People Confronting Data
We are an interdisciplinary group of people that contribute with different experiences, skills, and perspectives. Our research is often carried out in an interdisciplinary context in collaboration with people, society, and industry.
Our aim is to ask the difficult questions about the data-driven technological directions our society is leaning towards. Questions in relations to ethical dilemmas about how and why we as individual citizens are taken there, and whether we really want our society to go in that direction.
Co-lab
Naja Holten Møller
Naja Holten Møller is an Associate Professor at the Department of Computer Science in the Human-Centred Computing section (HCC).

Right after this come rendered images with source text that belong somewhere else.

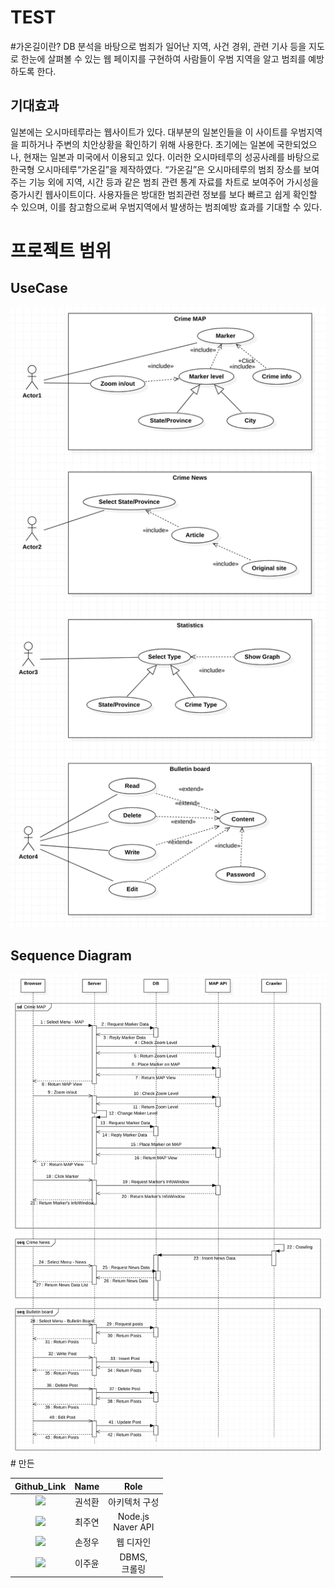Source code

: # TEST
#가온길이란?
DB 분석을 바탕으로 범죄가 일어난 지역, 사건 경위, 관련 기사 등을 지도로 한눈에 살펴볼 수 있는 웹 페이지를 구현하여 사람들이 우범 지역을 알고 범죄를 예방하도록 한다.

## 기대효과
일본에는 오시마테루라는 웹사이트가 있다. 대부분의 일본인들을 이 사이트를 우범지역을 피하거나 주변의 치안상황을 확인하기 위해 사용한다. 초기에는 일본에 국한되었으나, 현재는 일본과 미국에서 이용되고 있다. 이러한 오시마테루의 성공사례를 바탕으로 한국형 오시마테루“가온길”을 제작하였다. “가온길”은 오시마테루의 범죄 장소를 보여주는 기능 외에 지역, 시간 등과 같은 범죄 관련 통계 자료를 차트로 보여주어 가시성을 증가시킨 웹사이트이다. 사용자들은 방대한 범죄관련 정보를 보다 빠르고 쉽게 확인할 수 있으며, 이를 참고함으로써 우범지역에서 발생하는 범죄예방 효과를 기대할 수 있다.

# 프로젝트 범위

## UseCase
<img src="public/images/Usecase.png" alt="Usecase.png">



## Sequence Diagram
<img src="public/images/Sequence.png" alt="Sequence.png">
# 만든

|Github_Link|Name|Role
|:--:|:--:|:--:|
|[<img src="https://avatars.githubusercontent.com/u/63346802?v=4" width="100">](https://github.com/Seokhwan-Kwon)|권석환|아키텍처 구성
|[<img src="https://avatars.githubusercontent.com/u/76719544?v=4" width="100">](https://github.com/jooyeon00)|최주연|Node.js <br/> Naver API
|[<img src="https://avatars.githubusercontent.com/u/91624608?v=4" width="100">](https://github.com/eeeleee)|손정우|웹 디자인
|[<img src="https://avatars.githubusercontent.com/u/91615180?v=4" width="100">](https://github.com/LEEJUYOON)|이주윤|DBMS, <br/>크롤링

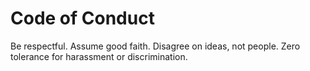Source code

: # Code of Conduct

Be respectful. Assume good faith. Disagree on ideas, not people.
Zero tolerance for harassment or discrimination.
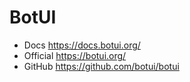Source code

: # BotUI

- Docs https://docs.botui.org/
- Official https://botui.org/
- GitHub https://github.com/botui/botui
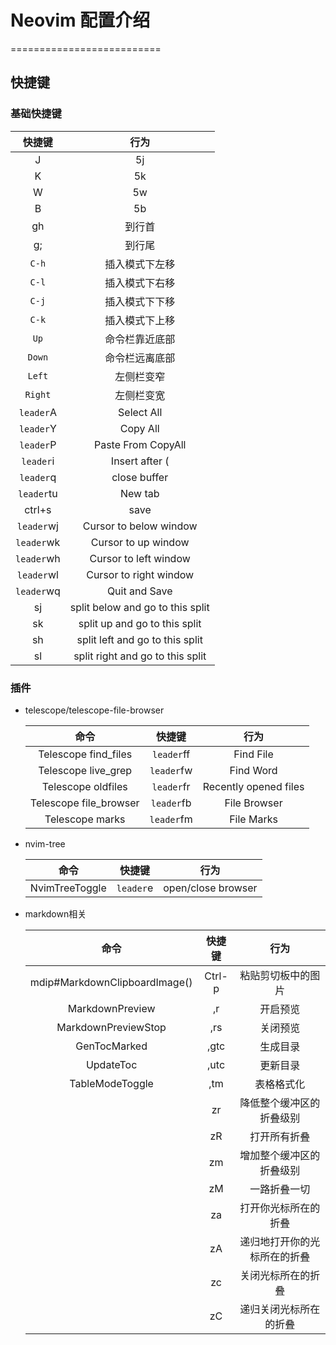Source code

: # Neovim 配置介绍

==========================

## 快捷键

### 基础快捷键

|   快捷键   |               行为               |
| :--------: | :------------------------------: |
|     J      |                5j                |
|     K      |                5k                |
|     W      |                5w                |
|     B      |                5b                |
|     gh     |              到行首              |
|     g;     |              到行尾              |
|   `C-h`    |          插入模式下左移          |
|   `C-l`    |          插入模式下右移          |
|   `C-j`    |          插入模式下下移          |
|   `C-k`    |          插入模式下上移          |
|    `Up`    |          命令栏靠近底部          |
|   `Down`   |          命令栏远离底部          |
|   `Left`   |            左侧栏变窄            |
|  `Right`   |            左侧栏变宽            |
| `leader`A  |            Select All            |
| `leader`Y  |             Copy All             |
| `leader`P  |        Paste From CopyAll        |
| `leader`i  |          Insert after (          |
| `leader`q  |           close buffer           |
| `leader`tu |             New tab              |
|   ctrl+s   |               save               |
| `leader`wj |      Cursor to below window      |
| `leader`wk |       Cursor to up window        |
| `leader`wh |      Cursor to left window       |
| `leader`wl |      Cursor to right window      |
| `leader`wq |          Quit and Save           |
|     sj     | split below and go to this split |
|     sk     |  split up and go to this split   |
|     sh     | split left and go to this split  |
|     sl     | split right and go to this split |

### 插件

- telescope/telescope-file-browser

  |          命令          |   快捷键   |         行为          |
  | :--------------------: | :--------: | :-------------------: |
  |  Telescope find_files  | `leader`ff |       Find File       |
  |  Telescope live_grep   | `leader`fw |       Find Word       |
  |   Telescope oldfiles   | `leader`fr | Recently opened files |
  | Telescope file_browser | `leader`fb |     File Browser      |
  |    Telescope marks     | `leader`fm |      File Marks       |

- nvim-tree

  |      命令      |  快捷键   |        行为        |
  | :------------: | :-------: | :----------------: |
  | NvimTreeToggle | `leader`e | open/close browser |

- markdown相关

  |             命令              | 快捷键 |             行为             |
  | :---------------------------: | :----: | :--------------------------: |
  | mdip#MarkdownClipboardImage() | Ctrl-p |      粘贴剪切板中的图片      |
  |        MarkdownPreview        |   ,r   |           开启预览           |
  |      MarkdownPreviewStop      |  ,rs   |           关闭预览           |
  |         GenTocMarked          |  ,gtc  |           生成目录           |
  |           UpdateToc           |  ,utc  |           更新目录           |
  |        TableModeToggle        |  ,tm   |          表格格式化          |
  |                               |   zr   |   降低整个缓冲区的折叠级别   |
  |                               |   zR   |         打开所有折叠         |
  |                               |   zm   |   增加整个缓冲区的折叠级别   |
  |                               |   zM   |         一路折叠一切         |
  |                               |   za   |     打开你光标所在的折叠     |
  |                               |   zA   | 递归地打开你的光标所在的折叠 |
  |                               |   zc   |      关闭光标所在的折叠      |
  |                               |   zC   |    递归关闭光标所在的折叠    |
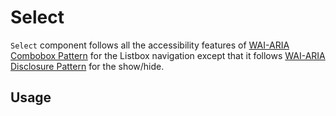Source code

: # Select

`Select` component follows all the accessibility features of
[WAI-ARIA Combobox Pattern](https://www.w3.org/TR/wai-aria-practices-1.2/#listbox-popup-keyboard-interaction)
for the Listbox navigation except that it follows
[WAI-ARIA Disclosure Pattern](https://www.w3.org/TR/wai-aria-practices-1.2/#disclosure)
for the show/hide.

<!-- INJECT_TOC -->

## Usage

<!-- IMPORT_EXAMPLE src/select/stories/__js/Select.component.jsx -->

<!-- CODESANDBOX
link_title: Select - Open On Sandbox
js: src/select/stories/__js/Select.component.jsx
css: src/select/stories/Select.css
-->

<!-- INJECT_PROPS src/select -->

<!-- INJECT_COMPOSITION src/select -->
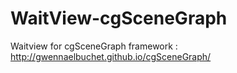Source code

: WaitView-cgSceneGraph
=====================

Waitview for cgSceneGraph framework : http://gwennaelbuchet.github.io/cgSceneGraph/
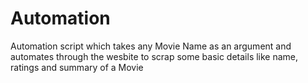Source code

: # Automation
Automation script which takes any Movie Name as an argument and automates through the wesbite to scrap some basic details like name, ratings and summary of a Movie
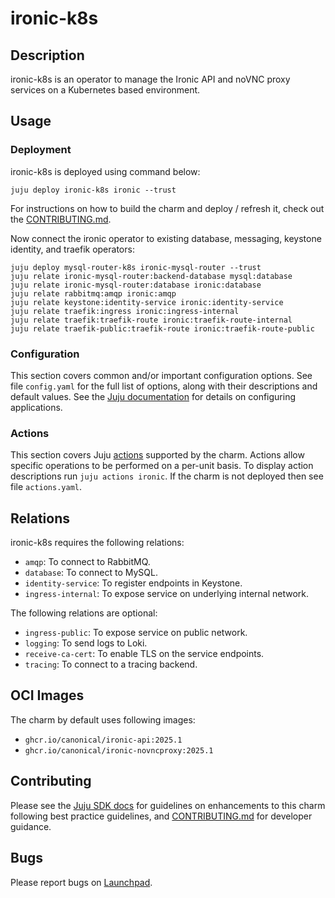 # ironic-k8s

## Description

ironic-k8s is an operator to manage the Ironic API and noVNC proxy
services on a Kubernetes based environment.

## Usage

### Deployment

ironic-k8s is deployed using command below:

    juju deploy ironic-k8s ironic --trust

For instructions on how to build the charm and deploy / refresh it, check out
the [CONTRIBUTING.md][contributors-guide].

Now connect the ironic operator to existing database, messaging,
keystone identity, and traefik operators:

    juju deploy mysql-router-k8s ironic-mysql-router --trust
    juju relate ironic-mysql-router:backend-database mysql:database
    juju relate ironic-mysql-router:database ironic:database
    juju relate rabbitmq:amqp ironic:amqp
    juju relate keystone:identity-service ironic:identity-service
    juju relate traefik:ingress ironic:ingress-internal
    juju relate traefik:traefik-route ironic:traefik-route-internal
    juju relate traefik-public:traefik-route ironic:traefik-route-public

### Configuration

This section covers common and/or important configuration options. See file
`config.yaml` for the full list of options, along with their descriptions and
default values. See the [Juju documentation][juju-docs-config-apps] for details
on configuring applications.

### Actions

This section covers Juju [actions][juju-docs-actions] supported by the charm.
Actions allow specific operations to be performed on a per-unit basis. To
display action descriptions run `juju actions ironic`. If the charm is not
deployed then see file `actions.yaml`.

## Relations

ironic-k8s requires the following relations:

- `amqp`: To connect to RabbitMQ.
- `database`: To connect to MySQL.
- `identity-service`: To register endpoints in Keystone.
- `ingress-internal`: To expose service on underlying internal network.

The following relations are optional:

- `ingress-public`: To expose service on public network.
- `logging`: To send logs to Loki.
- `receive-ca-cert`: To enable TLS on the service endpoints.
- `tracing`: To connect to a tracing backend.

## OCI Images

The charm by default uses following images:

- `ghcr.io/canonical/ironic-api:2025.1`
- `ghcr.io/canonical/ironic-novncproxy:2025.1`

## Contributing

Please see the [Juju SDK docs](https://juju.is/docs/sdk) for guidelines
on enhancements to this charm following best practice guidelines, and
[CONTRIBUTING.md][contributors-guide] for developer guidance.

## Bugs

Please report bugs on [Launchpad][lp-bugs-charm-ironic-k8s].

<!-- LINKS -->

[contributors-guide]: https://opendev.org/openstack/sunbeam-charms/src/branch/main/charms/ironic-k8s/CONTRIBUTING.md
[juju-docs-actions]: https://jaas.ai/docs/actions
[juju-docs-config-apps]: https://documentation.ubuntu.com/juju/3.6/reference/configuration/#application-configuration
[lp-bugs-charm-ironic-k8s]: https://bugs.launchpad.net/sunbeam-charms/+filebug
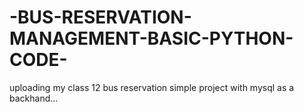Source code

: # -BUS-RESERVATION-MANAGEMENT-BASIC-PYTHON-CODE-
uploading my class 12 bus reservation simple project with mysql as a backhand...
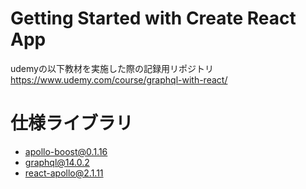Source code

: # Getting Started with Create React App
udemyの以下教材を実施した際の記録用リポジトリ  
https://www.udemy.com/course/graphql-with-react/  

# 仕様ライブラリ
- apollo-boost@0.1.16
- graphql@14.0.2
- react-apollo@2.1.11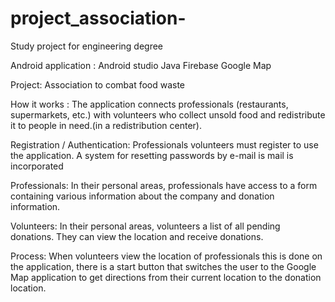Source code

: # project_association-
Study project for engineering degree

Android application : 
  Android studio 
  Java
  Firebase 
  Google Map 

Project: Association to combat food waste

How it works : The application connects professionals (restaurants, supermarkets, etc.) with volunteers who collect unsold food and redistribute it to people in need.(in a redistribution center).

Registration / Authentication: 
Professionals volunteers must register to use the application.
A system for resetting passwords by e-mail is mail is incorporated

Professionals: 
In their personal areas, professionals have access to a form containing various information about the company and donation information.

Volunteers: 
In their personal areas, volunteers a list of all pending donations.
They can view the location and receive donations.

Process: 
When volunteers view the location of professionals this is done on the application, there is a start button that switches the user to the Google Map application to get directions from their current location to the donation location.
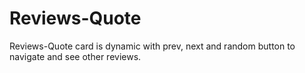 # Reviews-Quote
Reviews-Quote card is dynamic with prev, next and random button to navigate and see other reviews.
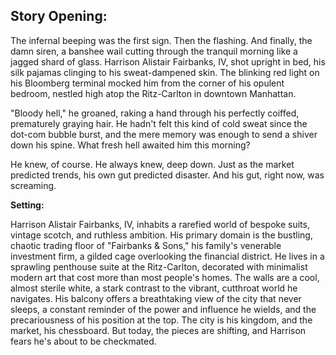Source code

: ## Story Opening:

The infernal beeping was the first sign. Then the flashing. And finally, the damn siren, a banshee wail cutting through the tranquil morning like a jagged shard of glass. Harrison Alistair Fairbanks, IV, shot upright in bed, his silk pajamas clinging to his sweat-dampened skin. The blinking red light on his Bloomberg terminal mocked him from the corner of his opulent bedroom, nestled high atop the Ritz-Carlton in downtown Manhattan.

"Bloody hell," he groaned, raking a hand through his perfectly coiffed, prematurely graying hair. He hadn't felt this kind of cold sweat since the dot-com bubble burst, and the mere memory was enough to send a shiver down his spine. What fresh hell awaited him this morning?

He knew, of course. He always knew, deep down. Just as the market predicted trends, his own gut predicted disaster. And his gut, right now, was screaming.

**Setting:**

Harrison Alistair Fairbanks, IV, inhabits a rarefied world of bespoke suits, vintage scotch, and ruthless ambition. His primary domain is the bustling, chaotic trading floor of "Fairbanks & Sons," his family's venerable investment firm, a gilded cage overlooking the financial district. He lives in a sprawling penthouse suite at the Ritz-Carlton, decorated with minimalist modern art that cost more than most people's homes. The walls are a cool, almost sterile white, a stark contrast to the vibrant, cutthroat world he navigates. His balcony offers a breathtaking view of the city that never sleeps, a constant reminder of the power and influence he wields, and the precariousness of his position at the top. The city is his kingdom, and the market, his chessboard. But today, the pieces are shifting, and Harrison fears he's about to be checkmated.
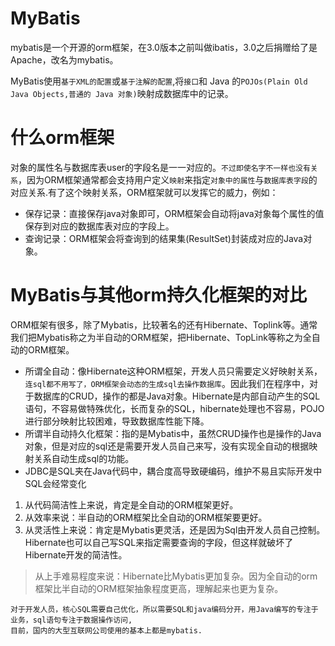 # MyBatis

mybatis是一个开源的orm框架，在3.0版本之前叫做ibatis，3.0之后捐赠给了是Apache，改名为mybatis。

MyBatis使用`基于XML的配置`或`基于注解的配置`,将`接口`和 Java 的`POJOs(Plain Old Java Objects,普通的 Java 对象)`映射成数据库中的记录。

# 什么orm框架

对象的属性名与数据库表user的字段名是一一对应的。`不过即使名字不一样也没有关系`，因为ORM框架通常都会支持用户定义`映射`来指定`对象中的属性`与`数据库表字段`的对应关系.有了这个映射关系，ORM框架就可以发挥它的威力，例如：

* 保存记录：直接保存java对象即可，ORM框架会自动将java对象每个属性的值保存到对应的数据库表对应的字段上。
* 查询记录：ORM框架会将查询到的结果集(ResultSet)封装成对应的Java对象。

# MyBatis与其他orm持久化框架的对比

ORM框架有很多，除了Mybatis，比较著名的还有Hibernate、Toplink等。通常我们把Mybatis称之为半自动的ORM框架，把Hibernate、TopLink等称之为全自动的ORM框架。

- 所谓全自动：像Hibernate这种ORM框架，开发人员只需要定义好映射关系，`连sql都不用写了，ORM框架会动态的生成sql去操作数据库`。因此我们在程序中，对于数据库的CRUD，操作的都是Java对象。Hibernate是内部自动产生的SQL语句，不容易做特殊优化，长而复杂的SQL，hibernate处理也不容易，POJO进行部分映射比较困难，导致数据库性能下降。
- 所谓半自动持久化框架：指的是Mybatis中，虽然CRUD操作也是操作的Java对象，但是对应的sql还是需要开发人员自己来写，没有实现全自动的根据映射关系自动生成sql的功能。
- JDBC是SQL夹在Java代码中，耦合度高导致硬编码，维护不易且实际开发中SQL会经常变化

1. 从代码简洁性上来说，肯定是全自动的ORM框架更好。
2. 从效率来说：半自动的ORM框架比全自动的ORM框架要更好。
3. 从灵活性上来说：肯定是Mybatis更灵活，还是因为Sql由开发人员自己控制。Hibernate也可以自己写SQL来指定需要查询的字段，但这样就破坏了Hibernate开发的简洁性。

> 从上手难易程度来说：Hibernate比Mybatis更加复杂。因为全自动的orm框架比半自动的ORM框架抽象程度更高，理解起来也更为复杂。

    对于开发人员，核心SQL需要自己优化，所以需要SQL和java编码分开，用Java编写的专注于业务，sql语句专注于数据操作访问,
    目前，国内的大型互联网公司使用的基本上都是mybatis.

Her research unfolds through a deep engagement with issues concerning data-driven technologies and how they introduce continual forms of change for bureaucracies and public decision-, but also for citizens who engage with these processes. In this context, her work raises questions about the role of professional discretion as a form of ethics in practice in the caseworker-citizen interaction and new forms of accountability that arise from datafication.
Tariq Osman Andersen
Tariq Osman Andersen is an Associate professor at the Department of Computer Science in the Software, Data, People and Society research section (SDPS). His work revolves around patient-centred digital health and technologies that bridge between the clinic and the home. He has a particular interest in long-term participatory design methods and in recent projects he explores the sociotechnical implications of human-ai interaction when deployed in the clinical encounter.
tariq@di.ku.dk
Trine Rask Nielsen
Trine Rask Nielsen is a postdoc in the Human-Centred Computing (HCC) section at the Department of Computer Science, University of Copenhagen. From a Computer-Supported Cooperative Work (CSCW) and Critical Data Studies perspective, she study the role of data and data-driven technologies in public sector domains such as asylum, healthcare, and unemployment. Using qualitative methods including ethnography, participatory design, and research-through-design, she emphasizes democratic and human values while exploring how new forms of data transform and can support work practices.
Kristin Kaltenhäuser
Kristin Kaltenhäuser is a PhD student at the Department of Computer Science, University of Copenhagen in the Human-Centred Computing section (HCC). She has a master's degree in Software Design and Data Science, as well as in Intercultural Communication and Gender Studies. Drawing on participatory design and data science methods, her PhD is about informed sense-making of data in asylum decision-making in the Nordic countries, drawing on the experience of scholars, practitioners and policy-makers.
Tina Westergaard Milbak
Tina Westergaard Milbak is a PhD Fellow at the Dpt. of Computer Science, University of Copenhagen in the Human-Centred Centred Computing section (HCC). Her PhD research is grounded in CSCW and critical public data studies. The PhD project is part of a larger interdisciplinary research project: AI@CARE – to understand how bias appears within medical AI. Based on exploratory design methodologies such as co-design and speculative methods, nurses' perspectives act as an entry point for investigating their data work and care documentation practices to illuminate the collaborative practices of data production in the Danish EHR: "Sundhedsplatformen". The questions guiding her work are how nurses navigate bias as part of their documentation practices, and what are the implications in terms of data quality.
Hubert Zając
Hubert Dariusz Zając is a postdoc at the Department of Computer Science, University of Copenhagen. He comes from an engineering and design background with a master's degree in Computer Science. In his PhD, he investigates how to successfully realise medical AI in clinical settings. He is particularly interested in collaborative design work on medical data creation and AI design methods.
Sara Sigurðardóttir
Sara Sigurðardóttir is is a PhD student at the Department of Computer Science, University of Copenhagen in the Human-Centred Computing section (HCC). She has an MA from Uppsala University, Sweden. The topic of her PhD project is Care and Cybersecurity, and she is particularly interested in gender, power and technology. Her current research project is an empirical study on online dating and people's interactions with dating applications. This means considering how people practically use dating apps, and how technologies can shape behaviours and social norms related to forming new personal and intimate connections
Sarah Frances Homewood
Sarah Homewood (she/her) is an Assistant Professor of Human Centred Computing at the University of Copenhagen. She has a background as a contemporary dancer and her research is informed by her interest in how technologies both reflect and influence societal perspectives on bodies. She has conducted research on self-tracking technologies within the areas of ovulation, menopause and menstrual tracking and gut health. Her fertility tracking device, Ovum, won a Danish Design Award for Innovative Concept in 2021. Her current research attends to the design of technologies for chronic illnesses such as post-COVID syndrome and chronic fatigue. Her research methods include co-design and research-through-design. Her research is often grounded in feminist and phenomenological theories.